What’s wrong with low-cost education in poor countries? Quite a lot, you might think, if you read a new report from the Department for International Development. Low-cost private schools serve around 70 per cent of children in poor urban areas and nearly a third of rural children too. But the issue raises controversy among academics and experts, not least because it goes against 65 years of development dogma that the only way to help the poor is through government education, with big dollops of aid thrown in. Every aid agency and government has gone along with that. The only fly in the ointment is that poor parents disagree, which is why low-cost private schools are burgeoning wherever you look.
To its credit, DFID has recognised that if the poor are choosing private education in huge numbers, it would be worth finding out what research says about them. So it commissioned what they called a ‘Rigorous Literature Review’: researchers selected the best papers written about private schools in developing countries and review this literature ‘rigorously’ to come up with the truth.

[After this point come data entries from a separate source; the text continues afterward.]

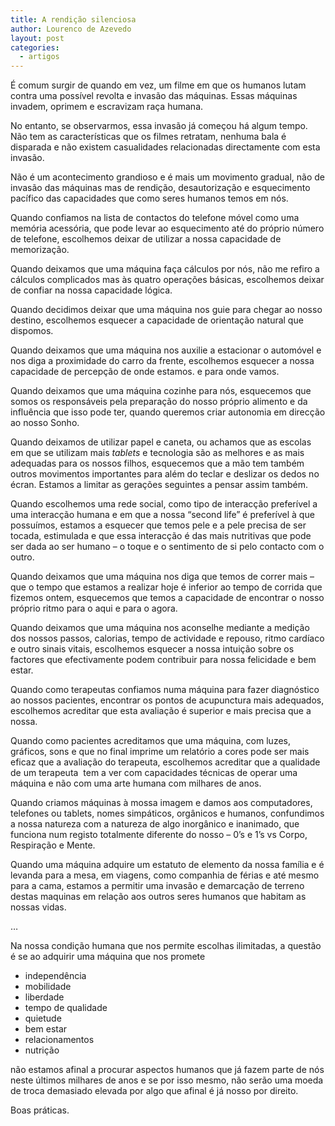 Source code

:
 ```yaml
---
title: A rendição silenciosa
author: Lourenco de Azevedo
layout: post
categories:
  - artigos
---
```

É comum surgir de quando em vez, um filme em que os humanos lutam contra uma possível revolta e invasão das máquinas. Essas máquinas invadem, oprimem e escravizam raça humana.

No entanto, se observarmos, essa invasão já começou há algum tempo. Não tem as características que os filmes retratam, nenhuma bala é disparada e não existem casualidades relacionadas directamente com esta invasão.

Não é um acontecimento grandioso e é mais um movimento gradual, não de invasão das máquinas mas de rendição, desautorização e esquecimento pacífico das capacidades que como seres humanos temos em nós.

Quando confiamos na lista de contactos do telefone móvel como uma memória acessória, que pode levar ao esquecimento até do próprio número de telefone, escolhemos deixar de utilizar a nossa capacidade de memorização.

Quando deixamos que uma máquina faça cálculos por nós, não me refiro a cálculos complicados mas às quatro operações básicas, escolhemos deixar de confiar na nossa capacidade lógica.

Quando decidimos deixar que uma máquina nos guie para chegar ao nosso destino, escolhemos esquecer a capacidade de orientação natural que dispomos.

Quando deixamos que uma máquina nos auxilie a estacionar o automóvel e nos diga a proximidade do carro da frente, escolhemos esquecer a nossa capacidade de percepção de onde estamos. e para onde vamos.

Quando deixamos que uma máquina cozinhe para nós, esquecemos que somos os responsáveis pela preparação do nosso próprio alimento e da influência que isso pode ter, quando queremos criar autonomia em direcção ao nosso Sonho. 

Quando deixamos de utilizar papel e caneta, ou achamos que as escolas em que se utilizam mais *tablets* e tecnologia são as melhores e as mais adequadas para os nossos filhos, esquecemos que a mão tem também outros movimentos importantes para além do teclar e deslizar os dedos no écran. Estamos a limitar as gerações seguintes a pensar assim também. 

Quando escolhemos uma rede social, como tipo de interacção preferível a uma interacção humana e em que a nossa &#8220;second life&#8221; é preferível à que possuímos, estamos a esquecer que temos pele e a pele precisa de ser tocada, estimulada e que essa interacção é das mais nutritivas que pode ser dada ao ser humano &#8211; o toque e o sentimento de si pelo contacto com o outro.

Quando deixamos que uma máquina nos diga que temos de correr mais &#8211; que o tempo que estamos a realizar hoje é inferior ao tempo de corrida que fizemos ontem, esquecemos que temos a capacidade de encontrar o nosso próprio ritmo para o aqui e para o agora.

Quando deixamos que uma máquina nos aconselhe mediante a medição dos nossos passos, calorias, tempo de actividade e repouso, ritmo cardíaco e outro sinais vitais, escolhemos esquecer a nossa intuição sobre os factores que efectivamente podem contribuir para nossa felicidade e bem estar.

Quando como terapeutas confiamos numa máquina para fazer diagnóstico ao nossos pacientes, encontrar os pontos de acupunctura mais adequados, escolhemos acreditar que esta avaliação é superior e mais precisa que a nossa.

Quando como pacientes acreditamos que uma máquina, com luzes, gráficos, sons e que no final imprime um relatório a cores pode ser mais eficaz que a avaliação do terapeuta, escolhemos acreditar que a qualidade de um terapeuta  tem a ver com capacidades técnicas de operar uma máquina e não com uma arte humana com milhares de anos.

Quando criamos máquinas à mossa imagem e damos aos computadores, telefones ou tablets, nomes simpáticos, orgânicos e humanos, confundimos a nossa natureza com a natureza de algo inorgânico e inanimado, que funciona num registo totalmente diferente do nosso &#8211; 0&#8217;s e 1&#8217;s vs Corpo, Respiração e Mente.

Quando uma máquina adquire um estatuto de elemento da nossa família e é levanda para a mesa, em viagens, como companhia de férias e até mesmo para a cama, estamos a permitir uma invasão e demarcação de terreno destas maquinas em relação aos outros seres humanos que habitam as nossas vidas.

…

Na nossa condição humana que nos permite escolhas ilimitadas, a questão é se ao adquirir uma máquina que nos promete

  * independência
  * mobilidade
  * liberdade
  * tempo de qualidade
  * quietude
  * bem estar
  * relacionamentos
  * nutrição

não estamos afinal a procurar aspectos humanos que já fazem parte de nós neste últimos milhares de anos e se por isso mesmo, não serão uma moeda de troca demasiado elevada por algo que afinal é já nosso por direito.

Boas práticas.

Given all this, you’d reasonably expect if you were to read the resulting report — written by academics at top universities like Birmingham, UCL (Institute of Education) and Cambridge — that if it reported, say, that private schools are unfair to girls, that would be because the literature said so. Unfortunately, it’s not like that at all. Time after time, it reports one thing when the literature in fact says precisely the opposite, or is at best much more nuanced.
A typical example is a piece of research from Tanzania, which the rigorous review cites as showing ‘a smaller proportion of girls than boys enrolling in private schools’. That suggests the private schools are unfair to girls.